Exercise
Reproduce exactly, with no pictures, each line from the opening of the material down through the line containing "a way that $1".

Task material
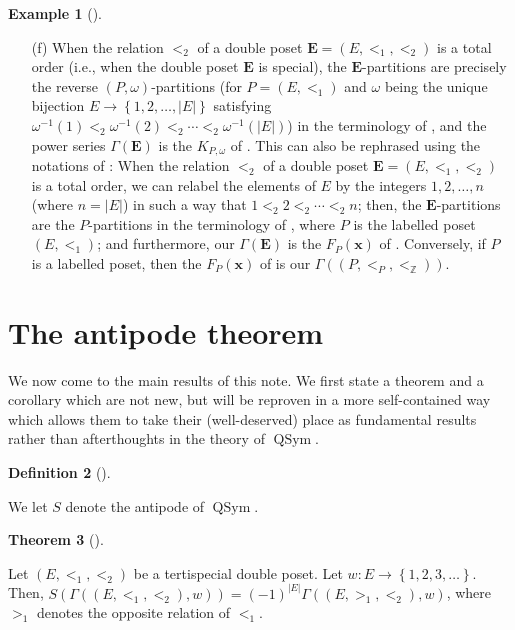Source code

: \documentclass[numbers=enddot,12pt,final,onecolumn,notitlepage,abstracton]{scrartcl}%
\theoremstyle{definition}
\newtheorem{theo}{Theorem}[section]
\newenvironment{theorem}[1][]
{\begin{theo}[#1]\begin{leftbar}}
{\end{leftbar}\end{theo}}
\newtheorem{defi}[theo]{Definition}
\newenvironment{definition}[1][]
{\begin{defi}[#1]\begin{leftbar}}
{\end{leftbar}\end{defi}}
\newtheorem{exam}[theo]{Example}
\newenvironment{example}[1][]
{\begin{exam}[#1]\begin{leftbar}}
{\end{leftbar}\end{exam}}
\newcommand{\xx}{{\mathbf{x}}}
\newcommand{\QSym}{{\operatorname{QSym}}}
\newcommand{\EE}{{\mathbf{E}}}
\newcommand{\ZZ}{{\mathbb{Z}}}
\begin{document}
\begin{example}
\begin{enumerate}
\item[(f)] When the relation $<_2$ of a double poset
$\EE = \left(E, <_1, <_2\right)$ is a total order (i.e.,
when the double poset $\EE$ is special), the
$\EE$-partitions are precisely the
reverse $\left(P, \omega\right)$-partitions (for
$P = \left(E, <_1\right)$ and $\omega$ being the unique
bijection $E \to \left\{1,2,\ldots,\left|E\right|\right\}$
satisfying
$\omega^{-1}\left(1\right) <_2 \omega^{-1}\left(2\right) <_2 \cdots
<_2 \omega^{-1}\left(\left|E\right|\right)$)
in the terminology
of \cite[\S 7.19]{Stanley-EC2}, and the power series
$\Gamma\left(\EE\right)$ is the $K_{P, \omega}$ of
\cite[\S 7.19]{Stanley-EC2}.
This can also be rephrased using
the notations of \cite[\S 5.2]{Reiner}: When the relation $<_2$ of a
double poset $\EE = \left(E, <_1, <_2\right)$ is a total order, we can
relabel the elements of $E$ by the integers $1, 2, \ldots, n$
(where $n = \left|E\right|$) in such
a way that $1 <_2 2 <_2 \cdots <_2 n$; then, the $\EE$-partitions are
the $P$-partitions in the terminology of \cite[Definition 5.12]{Reiner},
where $P$ is the labelled poset $\left(E, <_1\right)$; and furthermore,
our $\Gamma\left(\EE\right)$ is the $F_P\left(\xx\right)$ of
\cite[Definition 5.12]{Reiner}. Conversely, if $P$ is a labelled poset, then
the $F_P\left(\xx\right)$ of \cite[Definition 5.12]{Reiner} is our
$\Gamma\left(\left(P, <_P, <_{\ZZ}\right)\right)$.

\end{enumerate}

\end{example}

\section{The antipode theorem}
\label{sect.antipode}

We now come to the main results of this note. We first state a
theorem and a corollary which are not new, but will be reproven in
a more self-contained way which allows them to take their
(well-deserved) place as fundamental results rather than
afterthoughts in the theory of $\QSym$.

\begin{definition}
We let $S$ denote the antipode of $\QSym$.
\end{definition}

\begin{theorem}
\label{thm.antipode.Gammaw}
Let $\left(E, <_1, <_2\right)$ be a tertispecial double poset.
Let $w : E \to \left\{1, 2, 3, \ldots\right\}$. Then,
$S\left(\Gamma\left(\left(E, <_1, <_2\right), w\right)\right)
= \left(-1\right)^{\left|E\right|}
\Gamma\left(\left(E, >_1, <_2\right), w\right)$,
where $>_1$ denotes the opposite relation of $<_1$.
\end{theorem}
\end{document}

Solved exercise
Source code

: \documentclass[numbers=enddot,12pt,final,onecolumn,notitlepage,abstracton]{scrartcl}%
\theoremstyle{definition}
\newtheorem{theo}{Theorem}[section]
\newenvironment{theorem}[1][]
{\begin{theo}[#1]\begin{leftbar}}
{\end{leftbar}\end{theo}}
\newtheorem{defi}[theo]{Definition}
\newenvironment{definition}[1][]
{\begin{defi}[#1]\begin{leftbar}}
{\end{leftbar}\end{defi}}
\newtheorem{exam}[theo]{Example}
\newenvironment{example}[1][]
{\begin{exam}[#1]\begin{leftbar}}
{\end{leftbar}\end{exam}}
\newcommand{\xx}{{\mathbf{x}}}
\newcommand{\QSym}{{\operatorname{QSym}}}
\newcommand{\EE}{{\mathbf{E}}}
\newcommand{\ZZ}{{\mathbb{Z}}}
\begin{document}
\begin{example}
\begin{enumerate}
\item[(f)] When the relation $<_2$ of a double poset
$\EE = \left(E, <_1, <_2\right)$ is a total order (i.e.,
when the double poset $\EE$ is special), the
$\EE$-partitions are precisely the
reverse $\left(P, \omega\right)$-partitions (for
$P = \left(E, <_1\right)$ and $\omega$ being the unique
bijection $E \to \left\{1,2,\ldots,\left|E\right|\right\}$
satisfying
$\omega^{-1}\left(1\right) <_2 \omega^{-1}\left(2\right) <_2 \cdots
<_2 \omega^{-1}\left(\left|E\right|\right)$)
in the terminology
of \cite[\S 7.19]{Stanley-EC2}, and the power series
$\Gamma\left(\EE\right)$ is the $K_{P, \omega}$ of
\cite[\S 7.19]{Stanley-EC2}.
This can also be rephrased using
the notations of \cite[\S 5.2]{Reiner}: When the relation $<_2$ of a
double poset $\EE = \left(E, <_1, <_2\right)$ is a total order, we can
relabel the elements of $E$ by the integers $1, 2, \ldots, n$
(where $n = \left|E\right|$) in such
a way that $1 <_2 2 <_2 \cdots <_2 n$; then, the $\EE$-partitions are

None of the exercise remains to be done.